Who wants to study Spanish in Philadelphia?
The Hispanic immigrant community has played a fundamental role in the growth of the city in the last decade. In the streets it is more and more common to hear…
The Hispanic population of the United States remains one of the most important communities in the country’s economy, culture and politics. That weight -of about 57 million people- exerts an important influence in several aspects of the national daily life. For example the use of Spanish as an official second language in many American cities accounts for its political recognition.
It is not an issue without importance. If the Hispanic population in the US is actually bigger than most of the Latin American countries -with the exceptions of Mexico and Brazil-, then it is easy to picture the influence of its language in the American society. That influence can be seen on the different campaigns focused on Hispanics designed by politicians and brands.
That without saying that immigration is still increasing and, at least in Philadelphia, it has played an important role in supporting the region’s growth. According to the US Census Bureau, although there are more people moving out of the city, Philly is still under immigrants radar as a good place to live. In other words, the city’s population has not stop growing in part because of the thriving presence of immigrants, many of them from Latin America.
Around 600,000 Latinos live in the metropolitan area of Philadelphia - 12% of the local population - a figure that has been steadily growing for the past fifteen years. As the Latino community grows, the greater the importance of Spanish on the street and in the labor market. However, is it true that the greater presence of Latinos in recent years has corresponded with a greater interest in studying the language and Hispanic culture in our universities?
"In the last three or four years, the number of students in the Department of Hispanic Studies has fallen sharply, as in most of the Humanities, from History to English Literature," Hiram Aldarondo admits, head of the Spanish and Portuguese Department of Temple University.
"This is mainly due to the constant barrage of news in the media saying that if you study Humanities you will not have work or you will be underpaid," adds this Puerto Rican academic, graduated in Literature from the University of Puerto Rico-Las Piedras and with a doctorate in Romance Languages by the University of Chicago.

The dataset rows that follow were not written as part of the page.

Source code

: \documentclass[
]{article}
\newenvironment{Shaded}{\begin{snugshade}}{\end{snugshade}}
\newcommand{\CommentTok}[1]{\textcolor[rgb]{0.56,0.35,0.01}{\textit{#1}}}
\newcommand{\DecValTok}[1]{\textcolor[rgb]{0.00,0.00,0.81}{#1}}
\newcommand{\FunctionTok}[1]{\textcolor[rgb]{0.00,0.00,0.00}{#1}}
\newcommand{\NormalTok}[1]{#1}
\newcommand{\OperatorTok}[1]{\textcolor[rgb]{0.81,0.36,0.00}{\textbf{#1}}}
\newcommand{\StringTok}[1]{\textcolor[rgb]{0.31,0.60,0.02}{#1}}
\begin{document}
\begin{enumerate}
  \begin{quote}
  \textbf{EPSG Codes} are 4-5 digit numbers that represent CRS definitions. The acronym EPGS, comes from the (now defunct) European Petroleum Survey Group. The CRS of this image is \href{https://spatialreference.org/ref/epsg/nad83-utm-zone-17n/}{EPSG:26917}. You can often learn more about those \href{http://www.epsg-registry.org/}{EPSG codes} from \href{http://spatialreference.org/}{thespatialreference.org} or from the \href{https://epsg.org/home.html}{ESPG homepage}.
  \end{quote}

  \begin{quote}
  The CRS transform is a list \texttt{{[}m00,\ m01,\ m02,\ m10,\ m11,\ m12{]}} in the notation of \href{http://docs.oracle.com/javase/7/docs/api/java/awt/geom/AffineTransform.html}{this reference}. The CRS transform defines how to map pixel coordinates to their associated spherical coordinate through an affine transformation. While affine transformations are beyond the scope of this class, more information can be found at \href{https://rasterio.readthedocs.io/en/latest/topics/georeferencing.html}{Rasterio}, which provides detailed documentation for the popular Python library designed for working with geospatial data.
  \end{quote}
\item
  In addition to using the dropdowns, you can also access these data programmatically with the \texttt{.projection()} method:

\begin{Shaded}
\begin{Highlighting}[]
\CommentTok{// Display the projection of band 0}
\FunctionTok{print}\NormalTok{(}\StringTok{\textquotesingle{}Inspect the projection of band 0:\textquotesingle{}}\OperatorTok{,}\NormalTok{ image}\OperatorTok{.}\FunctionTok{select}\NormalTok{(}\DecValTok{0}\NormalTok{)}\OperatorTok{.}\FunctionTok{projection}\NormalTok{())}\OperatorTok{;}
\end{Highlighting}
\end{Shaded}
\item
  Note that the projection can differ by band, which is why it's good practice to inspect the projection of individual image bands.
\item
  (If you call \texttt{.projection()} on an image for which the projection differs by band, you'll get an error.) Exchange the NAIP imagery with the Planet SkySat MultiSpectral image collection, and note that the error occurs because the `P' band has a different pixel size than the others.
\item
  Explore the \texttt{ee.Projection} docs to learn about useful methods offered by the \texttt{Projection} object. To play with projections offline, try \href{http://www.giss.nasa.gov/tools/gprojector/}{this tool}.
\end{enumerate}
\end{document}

Aldarondo took command of the Hispanic Department of Temple University three years ago, just as the University began to notice the shortfall of Spanish students, but took it as a challenge. "In Chicago, I had been teaching business Spanish, it was a special course for Business students. Here in Temple they had already realized that Spanish courses for students of other Majors – aside from Masters - was a very attractive field, but it wasn’t until now that we have started to really empower it", explains the acknowledged Puerto Rican academic.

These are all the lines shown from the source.